The April announcement to terminate both contracts were decisions about companies whose risks emerged at different times but that could have had a devastating impact on the AG. The credibility of its work and the independence of the AG would be questionable. Since the decision to terminate the contracts was taken, the AG has worked hard with both firms to ensure that that the audit processes already underway continue to be carried out until sign-off at the end of July. In order not to compromise the audit quality of the work, it is preferred, according to ISQC1, that a person who commences an audit should ideally be predominantly the same person presiding over the audit evidence right up to the audit outcome. It is not a case of handing over the work to another firm; it is not that simple in auditing. The AG had tried to minimise the impact that this decision would have on the professional staff of the firms, because there was no pronouncement or judgement on the capabilities of the professional staff in those firms.

Currently AGSA is aligning itself with the professional staff of the firms to ensure those audits will be signed off on 31 July with a level of scrutiny and reviews associated with the type of audit work they are supposed to deliver. Thus, AGSA made available some of its staff members to reinforce that scrutiny.

We have assessed the different categories of audits that have been assigned to them, and now all the AG’s partners are busy in correspondence with those firms.
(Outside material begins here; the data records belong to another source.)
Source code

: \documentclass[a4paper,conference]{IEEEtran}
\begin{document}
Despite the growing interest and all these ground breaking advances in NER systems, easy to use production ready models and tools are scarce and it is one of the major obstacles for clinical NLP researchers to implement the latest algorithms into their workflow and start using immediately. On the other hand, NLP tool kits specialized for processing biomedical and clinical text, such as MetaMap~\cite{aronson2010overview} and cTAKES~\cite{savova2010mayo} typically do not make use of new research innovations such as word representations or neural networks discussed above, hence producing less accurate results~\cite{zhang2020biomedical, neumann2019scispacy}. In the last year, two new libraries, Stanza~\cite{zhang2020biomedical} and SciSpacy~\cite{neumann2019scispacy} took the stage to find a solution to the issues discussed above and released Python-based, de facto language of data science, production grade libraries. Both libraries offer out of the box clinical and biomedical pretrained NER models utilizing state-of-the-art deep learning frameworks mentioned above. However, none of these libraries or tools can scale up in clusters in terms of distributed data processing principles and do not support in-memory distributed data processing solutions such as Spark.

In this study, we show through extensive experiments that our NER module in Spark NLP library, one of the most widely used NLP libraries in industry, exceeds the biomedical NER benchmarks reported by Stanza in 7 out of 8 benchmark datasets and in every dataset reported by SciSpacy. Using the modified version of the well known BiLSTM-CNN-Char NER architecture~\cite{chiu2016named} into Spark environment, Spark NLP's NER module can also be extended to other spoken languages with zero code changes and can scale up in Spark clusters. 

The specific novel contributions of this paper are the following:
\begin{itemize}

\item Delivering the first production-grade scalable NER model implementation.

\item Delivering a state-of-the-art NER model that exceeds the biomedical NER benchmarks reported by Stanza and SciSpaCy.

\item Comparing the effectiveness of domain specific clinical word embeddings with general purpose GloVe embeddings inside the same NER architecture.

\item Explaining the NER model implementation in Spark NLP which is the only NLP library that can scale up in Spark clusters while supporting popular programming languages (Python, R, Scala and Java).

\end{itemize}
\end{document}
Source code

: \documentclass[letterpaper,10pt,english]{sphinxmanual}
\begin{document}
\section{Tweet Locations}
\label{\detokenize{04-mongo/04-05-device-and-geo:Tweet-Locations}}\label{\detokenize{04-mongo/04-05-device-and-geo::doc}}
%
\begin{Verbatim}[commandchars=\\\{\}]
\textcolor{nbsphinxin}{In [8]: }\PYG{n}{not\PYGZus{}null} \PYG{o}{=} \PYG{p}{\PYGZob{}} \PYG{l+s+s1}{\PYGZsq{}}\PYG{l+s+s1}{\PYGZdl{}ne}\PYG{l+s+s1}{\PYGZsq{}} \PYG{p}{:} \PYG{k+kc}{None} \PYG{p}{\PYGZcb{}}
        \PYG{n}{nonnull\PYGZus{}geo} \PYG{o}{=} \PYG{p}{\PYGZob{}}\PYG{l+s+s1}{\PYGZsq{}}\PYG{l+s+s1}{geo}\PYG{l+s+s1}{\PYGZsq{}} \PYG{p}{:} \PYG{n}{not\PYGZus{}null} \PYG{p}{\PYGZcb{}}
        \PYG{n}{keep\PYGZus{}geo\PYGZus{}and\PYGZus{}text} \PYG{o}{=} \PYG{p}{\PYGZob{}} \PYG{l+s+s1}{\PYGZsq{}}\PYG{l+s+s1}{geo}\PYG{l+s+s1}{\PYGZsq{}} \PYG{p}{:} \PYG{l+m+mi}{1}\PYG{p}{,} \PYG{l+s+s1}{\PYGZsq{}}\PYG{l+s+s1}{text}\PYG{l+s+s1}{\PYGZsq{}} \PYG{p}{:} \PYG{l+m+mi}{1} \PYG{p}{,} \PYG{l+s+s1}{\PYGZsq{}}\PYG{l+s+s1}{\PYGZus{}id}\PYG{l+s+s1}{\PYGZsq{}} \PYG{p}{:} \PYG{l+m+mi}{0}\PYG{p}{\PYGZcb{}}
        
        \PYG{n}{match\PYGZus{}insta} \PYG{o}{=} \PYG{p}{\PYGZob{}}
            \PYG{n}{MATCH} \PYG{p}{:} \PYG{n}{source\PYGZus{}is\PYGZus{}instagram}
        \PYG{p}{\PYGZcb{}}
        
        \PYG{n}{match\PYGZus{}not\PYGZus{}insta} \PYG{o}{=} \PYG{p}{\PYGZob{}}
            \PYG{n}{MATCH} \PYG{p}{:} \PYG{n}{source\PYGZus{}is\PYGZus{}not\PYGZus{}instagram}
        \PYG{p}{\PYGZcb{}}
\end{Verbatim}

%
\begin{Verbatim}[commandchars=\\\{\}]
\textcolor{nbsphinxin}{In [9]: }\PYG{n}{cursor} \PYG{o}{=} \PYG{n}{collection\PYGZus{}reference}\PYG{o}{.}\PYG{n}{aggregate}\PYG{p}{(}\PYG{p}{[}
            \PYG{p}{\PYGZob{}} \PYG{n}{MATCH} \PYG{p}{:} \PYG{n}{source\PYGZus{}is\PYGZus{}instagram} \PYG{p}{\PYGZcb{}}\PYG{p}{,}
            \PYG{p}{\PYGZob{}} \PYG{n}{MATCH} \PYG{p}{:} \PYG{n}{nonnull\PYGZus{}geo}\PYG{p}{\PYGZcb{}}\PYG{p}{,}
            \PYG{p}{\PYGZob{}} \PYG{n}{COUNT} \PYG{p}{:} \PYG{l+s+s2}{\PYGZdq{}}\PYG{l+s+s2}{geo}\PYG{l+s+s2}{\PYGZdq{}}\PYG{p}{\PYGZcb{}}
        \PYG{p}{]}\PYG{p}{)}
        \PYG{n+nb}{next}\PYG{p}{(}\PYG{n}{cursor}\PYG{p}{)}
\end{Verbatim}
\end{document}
One of the categories of audits is section 4(3); these are audits that the AG has opted out to audit and the auditee would appoint its preferred firm after consultation with AGSA, which has to concur with the appointment, and the audit report would be signed off in their name. As AGSA is not a direct appointer, it decided to withdraw the concurrence on the appointment of the two firms as external auditors proposing that AGSA opt-in as external auditors as per the Public Audit Act in consultation with the accounting and executive authority. This implies that the professional staff of the firms will continue to be involved in the audit as initially envisaged, whilst the necessary review, quality assurance and final responsibilities will be handled by AGSA. Examples of such auditees include Denel, National Housing Finance Corporation and Development Bank of Southern Africa. These transitional arrangements will apply only to the audits ending on 31 July 2018. The audit arrangement for any audit cycle beyond this date will be confirmed after the completion of these audits in consultation with the auditees.

Mr Makwetu noted an exception to this involved the KPMG audits of a couple of universities and TVET who financial period ended 31 December 2017. At the time the decision was taken those audits were far advanced. AGSA allowed the firm to finalise the audits – but it will ensure that the final review and quality checks will be conducted by AGSA.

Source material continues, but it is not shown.